The sun had just touched the tips of the Valley of Peace. Birds chirped, the wind whispered tales of warriors, and Po—the Dragon Warrior—was busy trying to write some Java code. Yes, you read that right.

Master Shifu stood behind him, watching, amused and concerned.

Po (scratching his head): “Master Shifu, I’m trying to make this app where each Kung Fu move is chosen based on the enemy. But the code is… bloated. Classes everywhere. If OOP was noodles, this is a full buffet.”

Shifu (calmly sipping tea): “Ah, the classic Strategy Pattern. But there’s a better way, Po… a functional way. Let me show you the path.”

The Traditional (OOP) Strategy Pattern – Heavy Like Po’s Lunch   

Po wants to choose a fighting strategy based on his opponent.

// Strategy Interface
interface FightStrategy {
    void fight();
}

// Concrete Strategies
class TigerFightStrategy implements FightStrategy {
    public void fight() {
        System.out.println("Attack with swift tiger strikes!");
    }
}

class MonkeyFightStrategy implements FightStrategy {
    public void fight() {
        System.out.println("Use agile monkey flips!");
    }
}

// Context
class Warrior {
    private FightStrategy strategy;

    public Warrior(FightStrategy strategy) {
        this.strategy = strategy;
    }

    public void fight() {
        strategy.fight();
    }

    public void setStrategy(FightStrategy strategy) {
        this.strategy = strategy;
    }
}

Usage

Warrior po = new Warrior(new TigerFightStrategy());
po.fight();  // Output: Attack with swift tiger strikes!

po.setStrategy(new MonkeyFightStrategy());
po.fight();  // Output: Use agile monkey flips!

Why This Is a Problem (and Why Po Is Annoyed)

Po: “So many files, interfaces, boilerplate! All I want is to change moves easily. This feels like trying to meditate with a noodle cart passing by!”

Indeed, OOP Strategy pattern works, but it's verbose, rigid, and unnecessarily class-heavy. It violates the spirit of quick Kung Fu adaptability!

Enter Functional Programming – The Way of Inner Simplicity

Shifu (nodding): “Po, what if I told you… that functions themselves can be passed around like scrolls of wisdom?”  

Po: “Whoa... like… JScrolls? 

Shifu: “No, Po. Java lambdas.” 

In functional programming, functions are first-class citizens. You don’t need classes to wrap behavior. You can pass behavior directly.

Higher-Order Functions – functions that take other functions as parameters or return them.

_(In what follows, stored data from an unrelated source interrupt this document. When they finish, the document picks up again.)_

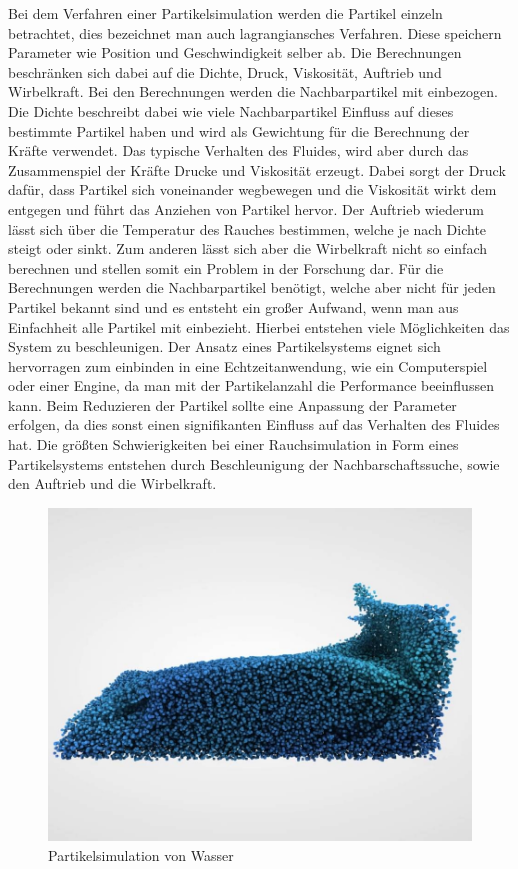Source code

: \documentclass[intern,palatino]{cgBA}
\begin{document}
Bei dem Verfahren einer Partikelsimulation werden die Partikel einzeln betrachtet, dies bezeichnet man auch lagrangiansches Verfahren. Diese speichern Parameter wie Position und Geschwindigkeit selber ab. Die Berechnungen beschränken sich dabei auf die Dichte, Druck, Viskosität, Auftrieb und Wirbelkraft.
Bei den Berechnungen werden die Nachbarpartikel mit einbezogen. Die Dichte beschreibt dabei wie viele Nachbarpartikel Einfluss auf dieses bestimmte Partikel haben und wird als Gewichtung für die Berechnung der Kräfte verwendet. Das typische Verhalten des Fluides, wird aber durch das Zusammenspiel der Kräfte Drucke und Viskosität erzeugt. Dabei sorgt der Druck dafür, dass Partikel sich voneinander wegbewegen und die Viskosität wirkt dem entgegen und führt das Anziehen von Partikel hervor. Der Auftrieb wiederum lässt sich über die Temperatur des Rauches bestimmen, welche je nach Dichte steigt oder sinkt. Zum anderen lässt sich aber die Wirbelkraft nicht so einfach berechnen und stellen somit ein Problem in der Forschung dar.
Für die Berechnungen werden die Nachbarpartikel benötigt, welche aber nicht für jeden Partikel bekannt sind und es entsteht ein großer Aufwand, wenn man aus Einfachheit alle Partikel mit einbezieht. Hierbei entstehen viele Möglichkeiten das System zu beschleunigen.
\newline
Der Ansatz eines Partikelsystems eignet sich hervorragen zum einbinden in eine Echtzeitanwendung, wie ein Computerspiel oder einer Engine, da man mit der Partikelanzahl  die Performance beeinflussen kann. Beim Reduzieren der Partikel sollte eine Anpassung der Parameter erfolgen, da dies sonst einen signifikanten Einfluss auf das Verhalten des Fluides hat.
\newline
Die größten Schwierigkeiten bei einer Rauchsimulation in Form eines Partikelsystems entstehen durch Beschleunigung der Nachbarschaftssuche, sowie den Auftrieb und die Wirbelkraft.
\begin{figure}[h]
	\centering
	\includegraphics[width=0.7\columnwidth]{Bilder/partikelsystem.jpg}
	\caption[Partikelsimulation von Wasser \newline \url{https://i.ytimg.com/vi/DhNt_A3k4B4/maxresdefault.jpg}]{Partikelsimulation von Wasser}
	\label{img:Partikelsystem}
\end{figure}
\end{document}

Po, In Java8 onwards , now we can do that easily with the help of lambda, lambda can wrap the functionality and can be pass to another method as a parameter.

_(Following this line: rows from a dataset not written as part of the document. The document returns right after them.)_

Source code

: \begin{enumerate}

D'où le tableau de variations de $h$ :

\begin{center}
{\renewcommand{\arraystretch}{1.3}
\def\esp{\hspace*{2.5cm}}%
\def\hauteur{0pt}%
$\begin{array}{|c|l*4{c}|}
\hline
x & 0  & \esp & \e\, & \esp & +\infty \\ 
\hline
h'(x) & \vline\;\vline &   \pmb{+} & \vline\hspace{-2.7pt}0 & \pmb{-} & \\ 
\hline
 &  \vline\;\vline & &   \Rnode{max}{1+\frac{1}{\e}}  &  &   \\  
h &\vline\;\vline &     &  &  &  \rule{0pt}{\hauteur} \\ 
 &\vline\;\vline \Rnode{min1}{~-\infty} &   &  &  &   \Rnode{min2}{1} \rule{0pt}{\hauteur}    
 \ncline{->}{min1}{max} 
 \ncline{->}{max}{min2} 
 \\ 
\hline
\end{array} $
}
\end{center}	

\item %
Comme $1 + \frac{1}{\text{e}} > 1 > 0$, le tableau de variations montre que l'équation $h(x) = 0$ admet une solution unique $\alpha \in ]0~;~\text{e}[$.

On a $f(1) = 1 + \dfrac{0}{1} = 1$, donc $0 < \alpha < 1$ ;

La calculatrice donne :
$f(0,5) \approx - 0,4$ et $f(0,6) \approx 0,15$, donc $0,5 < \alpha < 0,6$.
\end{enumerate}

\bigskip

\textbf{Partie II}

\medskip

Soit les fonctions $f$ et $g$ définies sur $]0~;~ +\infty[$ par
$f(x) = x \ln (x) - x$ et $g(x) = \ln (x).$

Strategy Pattern – The Functional Way in Java

import java.util.function.Consumer;
class Warrior {
    private Consumer<Void> strategy;

    public Warrior(Consumer<Void> strategy) {
        this.strategy = strategy;
    }

    public void fight() {
        strategy.accept(null);
    }

    public void setStrategy(Consumer<Void> strategy) {
        this.strategy = strategy;
    }
}

But there’s a better, cleaner way with just lambdas and no class at all.

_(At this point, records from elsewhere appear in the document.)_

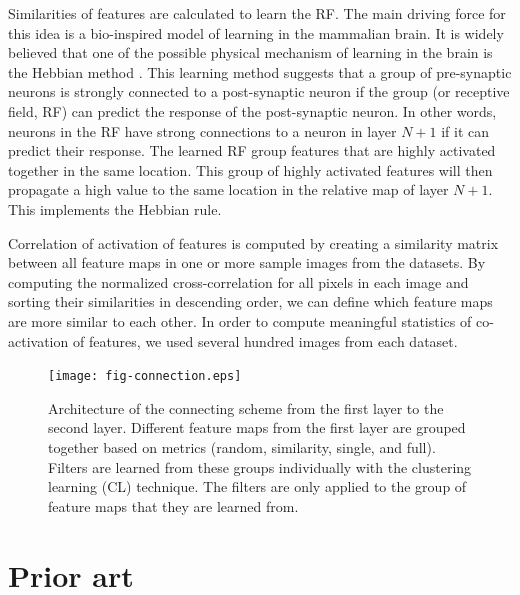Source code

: \documentclass{article} %
\begin{document}
Similarities of features are calculated to learn the RF. 
The main driving force for this idea is a bio-inspired model of learning in the mammalian brain.
It is widely believed that one of the possible physical mechanism of learning in the brain is the Hebbian method \cite{masquelier2007learning}.
This learning method suggests that a group of pre-synaptic neurons is strongly connected to a post-synaptic neuron if the group
(or receptive field, RF) can predict the response of the post-synaptic neuron.
In other words, neurons in the RF have strong connections to a neuron in layer $N+1$ if it can predict their response.
The learned RF group features that are highly activated together in the same location.
This group of highly activated features will then propagate a high value to the same location in the relative map of layer $N+1$.
This implements the Hebbian rule.

Correlation of activation of features is computed by creating a similarity matrix between all feature maps in one or more sample images from the datasets. By computing the normalized cross-correlation for all pixels in each image and sorting their similarities in descending order, we can define which feature maps are more similar to each other. In order to compute meaningful statistics of co-activation of features, we used several hundred images from each dataset.


\begin{figure}
\texttt{[image: fig-connection.eps]}
\caption{Architecture of the connecting scheme from the first layer to the second layer. 
Different feature maps from the first layer are grouped together based on metrics (random, similarity, single, and full). 
Filters are learned from these groups individually with the clustering learning (CL) technique.
The filters are only applied to the group of feature maps that they are learned from.}
\label{fig-learnlayers}
\end{figure}


\section{Prior art}
\label{sec-priorart}
\end{document}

import java.util.function.Supplier;

public class FunctionalStrategy {

    public static void main(String[] args) {
        // Each strategy is just a lambda
        Runnable tigerStyle = () -> System.out.println("Attack with swift tiger strikes!");
        Runnable monkeyStyle = () -> System.out.println("Use agile monkey flips!");
        Runnable pandaStyle = () -> System.out.println("Roll and belly-bounce!");

        // Fighter is a high-order function executor
        executeStrategy(tigerStyle);
        executeStrategy(monkeyStyle);
        executeStrategy(pandaStyle);
    }

    static void executeStrategy(Runnable strategy) {
        strategy.run();
    }
}

Shifu (with a gentle tone):

“Po, in the art of code—as in Kung Fu—not every move needs a name, nor every master a title. In our example, we summoned the ancient scroll of Runnable… a humble interface with but one method—run(). In Java8 , we called it Functional Interface.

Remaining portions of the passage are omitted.